● **TRY IT**: Starting at the first line of the listing below, retype each line up to and including the one that contains "validity of the". Leave pictures out.

● **EXTRACTED MATERIAL**:
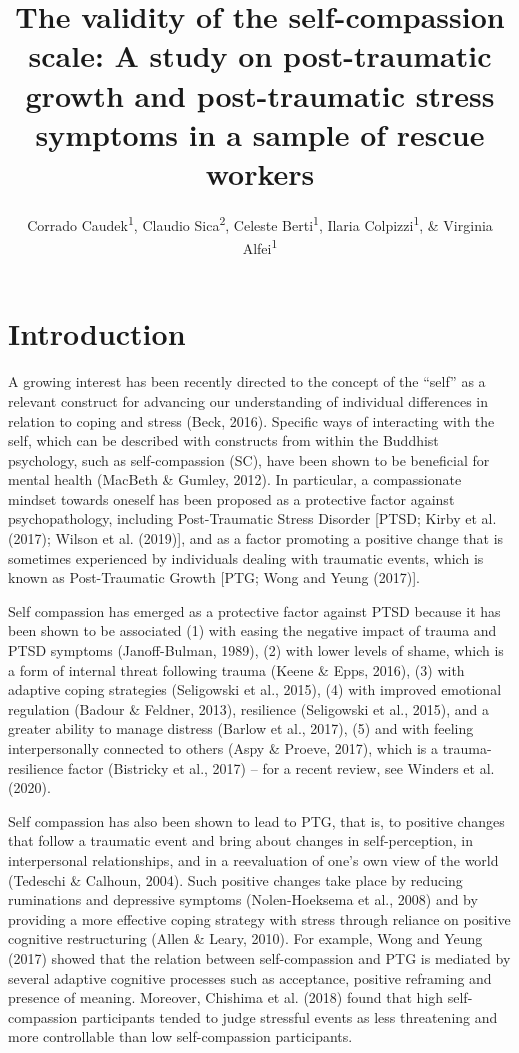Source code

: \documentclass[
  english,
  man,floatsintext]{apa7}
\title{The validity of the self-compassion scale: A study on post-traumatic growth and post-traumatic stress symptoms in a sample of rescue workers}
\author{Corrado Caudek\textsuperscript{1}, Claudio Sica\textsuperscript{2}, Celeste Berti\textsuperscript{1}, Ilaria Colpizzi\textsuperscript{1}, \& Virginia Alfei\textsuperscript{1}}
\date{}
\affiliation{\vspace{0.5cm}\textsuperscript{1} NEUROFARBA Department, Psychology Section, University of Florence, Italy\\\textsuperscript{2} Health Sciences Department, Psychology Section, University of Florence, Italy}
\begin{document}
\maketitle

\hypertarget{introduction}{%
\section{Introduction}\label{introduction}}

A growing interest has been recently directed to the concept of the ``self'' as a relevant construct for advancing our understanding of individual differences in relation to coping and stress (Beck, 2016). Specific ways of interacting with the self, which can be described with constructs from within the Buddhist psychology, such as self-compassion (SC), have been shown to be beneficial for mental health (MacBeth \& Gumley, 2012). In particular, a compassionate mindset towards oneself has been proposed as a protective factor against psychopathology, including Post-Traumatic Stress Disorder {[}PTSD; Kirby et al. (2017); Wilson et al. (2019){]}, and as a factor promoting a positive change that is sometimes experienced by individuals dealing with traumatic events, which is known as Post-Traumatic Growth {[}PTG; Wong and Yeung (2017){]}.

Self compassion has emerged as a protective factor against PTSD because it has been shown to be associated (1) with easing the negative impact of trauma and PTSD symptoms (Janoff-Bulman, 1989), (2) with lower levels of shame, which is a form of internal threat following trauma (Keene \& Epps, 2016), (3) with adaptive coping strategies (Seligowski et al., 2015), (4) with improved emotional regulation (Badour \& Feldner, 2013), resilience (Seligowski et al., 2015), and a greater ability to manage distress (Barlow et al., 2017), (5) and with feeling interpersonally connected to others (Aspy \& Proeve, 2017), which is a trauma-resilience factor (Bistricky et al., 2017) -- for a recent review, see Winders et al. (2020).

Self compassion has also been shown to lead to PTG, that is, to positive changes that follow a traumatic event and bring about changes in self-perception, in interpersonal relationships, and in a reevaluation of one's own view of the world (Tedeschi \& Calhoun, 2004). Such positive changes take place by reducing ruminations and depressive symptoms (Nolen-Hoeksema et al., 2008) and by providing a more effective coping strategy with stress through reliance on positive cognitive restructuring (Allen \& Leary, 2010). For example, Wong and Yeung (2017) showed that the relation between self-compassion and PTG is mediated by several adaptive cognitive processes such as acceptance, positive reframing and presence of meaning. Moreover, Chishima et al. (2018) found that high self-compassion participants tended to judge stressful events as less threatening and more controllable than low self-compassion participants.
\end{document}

● **ANSWER TO THIS EXERCISE**:
Source code

: \documentclass[
  english,
  man,floatsintext]{apa7}
\title{The validity of the self-compassion scale: A study on post-traumatic growth and post-traumatic stress symptoms in a sample of rescue workers}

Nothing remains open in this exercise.